Description
Crash report
What happened?
This is a bit of a tricky situation, but it is real and impacting my ability to use tracemalloc. As background, I've added code to Polars to make it record all of its allocations in tracemalloc, and this is enabled in debug builds. This then allows writing unit tests that check memory usage, which is very useful in ensuring high memory usage is fixed, and making sure it doesn't get high again.
Unfortunately, I'm hitting a situation where tracemalloc causes segfaults in multi-threaded situations. I believe that this is a race condition between PyTraceMalloc_Track()
in a new non-Python thread that does not hold the GIL, and tracemalloc.stop()
being called in another thread. My hypothesis in detail:
- Thread 1 does
tracemalloc.start()
. - Thread 2 does not hold the GIL.
- Thread 2 calls PyTraceMalloc_Track().
- Thread 2 checks if tracemalloc is enabled, the answer is yes.
- Thread 2 starts acquiring the GIL (see PyTraceMalloc_Track implementation). As part of acquiring the GIL memory needs to be allocated.
- Thread 2 therefore once again checks if tracemalloc is enabled (I haven't actually read source code enough to verify if this part is true, but the coredump suggests it probably is). The answer is yes.
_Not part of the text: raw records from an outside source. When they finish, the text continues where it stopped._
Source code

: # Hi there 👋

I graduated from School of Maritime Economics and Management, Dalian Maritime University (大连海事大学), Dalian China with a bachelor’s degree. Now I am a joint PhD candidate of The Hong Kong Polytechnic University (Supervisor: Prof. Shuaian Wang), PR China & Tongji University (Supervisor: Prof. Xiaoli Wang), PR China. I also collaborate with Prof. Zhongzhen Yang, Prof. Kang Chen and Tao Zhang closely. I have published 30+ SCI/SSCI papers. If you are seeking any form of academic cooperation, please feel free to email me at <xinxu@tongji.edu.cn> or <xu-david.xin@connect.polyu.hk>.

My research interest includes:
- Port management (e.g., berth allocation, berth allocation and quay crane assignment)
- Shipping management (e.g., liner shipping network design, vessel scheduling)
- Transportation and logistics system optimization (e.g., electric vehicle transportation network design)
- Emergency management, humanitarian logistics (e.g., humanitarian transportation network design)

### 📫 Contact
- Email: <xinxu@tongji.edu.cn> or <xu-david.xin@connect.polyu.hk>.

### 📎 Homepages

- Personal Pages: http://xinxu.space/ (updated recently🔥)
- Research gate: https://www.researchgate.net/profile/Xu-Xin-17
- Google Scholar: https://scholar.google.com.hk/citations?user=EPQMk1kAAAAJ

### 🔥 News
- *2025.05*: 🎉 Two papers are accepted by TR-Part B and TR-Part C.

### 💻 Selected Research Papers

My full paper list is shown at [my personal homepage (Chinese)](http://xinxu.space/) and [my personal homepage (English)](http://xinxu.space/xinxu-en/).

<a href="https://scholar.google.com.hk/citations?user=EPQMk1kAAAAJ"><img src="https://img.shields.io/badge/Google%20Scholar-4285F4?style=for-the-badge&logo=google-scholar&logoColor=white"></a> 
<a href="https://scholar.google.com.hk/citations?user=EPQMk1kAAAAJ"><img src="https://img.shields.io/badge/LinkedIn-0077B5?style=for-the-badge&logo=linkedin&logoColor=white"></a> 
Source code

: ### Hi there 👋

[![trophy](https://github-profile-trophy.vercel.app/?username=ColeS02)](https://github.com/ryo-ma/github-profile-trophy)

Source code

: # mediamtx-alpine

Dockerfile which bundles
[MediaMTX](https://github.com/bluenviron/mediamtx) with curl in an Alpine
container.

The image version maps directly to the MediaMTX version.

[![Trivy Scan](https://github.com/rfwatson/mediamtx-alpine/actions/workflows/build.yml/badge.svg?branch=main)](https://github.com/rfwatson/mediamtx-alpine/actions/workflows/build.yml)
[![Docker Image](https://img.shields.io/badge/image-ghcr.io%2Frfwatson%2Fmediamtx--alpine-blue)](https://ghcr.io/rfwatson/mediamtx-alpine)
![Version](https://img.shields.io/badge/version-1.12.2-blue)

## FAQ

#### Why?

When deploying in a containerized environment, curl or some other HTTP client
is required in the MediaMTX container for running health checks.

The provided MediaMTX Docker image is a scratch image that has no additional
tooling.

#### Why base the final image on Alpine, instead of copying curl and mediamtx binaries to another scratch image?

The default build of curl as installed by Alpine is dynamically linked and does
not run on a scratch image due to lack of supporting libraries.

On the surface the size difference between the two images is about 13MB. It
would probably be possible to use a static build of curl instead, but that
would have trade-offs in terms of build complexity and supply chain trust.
- At this point, Thread 1 calls
tracemalloc.stop()
. - Thread 2 continues as if tracemalloc enabled, but it is not!
- BOOM
If this hypothesis is correct, the solution would for GIL acquisition to bypass tracemalloc altogether if it allocates; it's not like it allocates a lot of memory, so not tracking it is fine. This may be difficult in practice, so another approach would involve having an additional lock so there's no race condition around checking if tracemalloc is enabled.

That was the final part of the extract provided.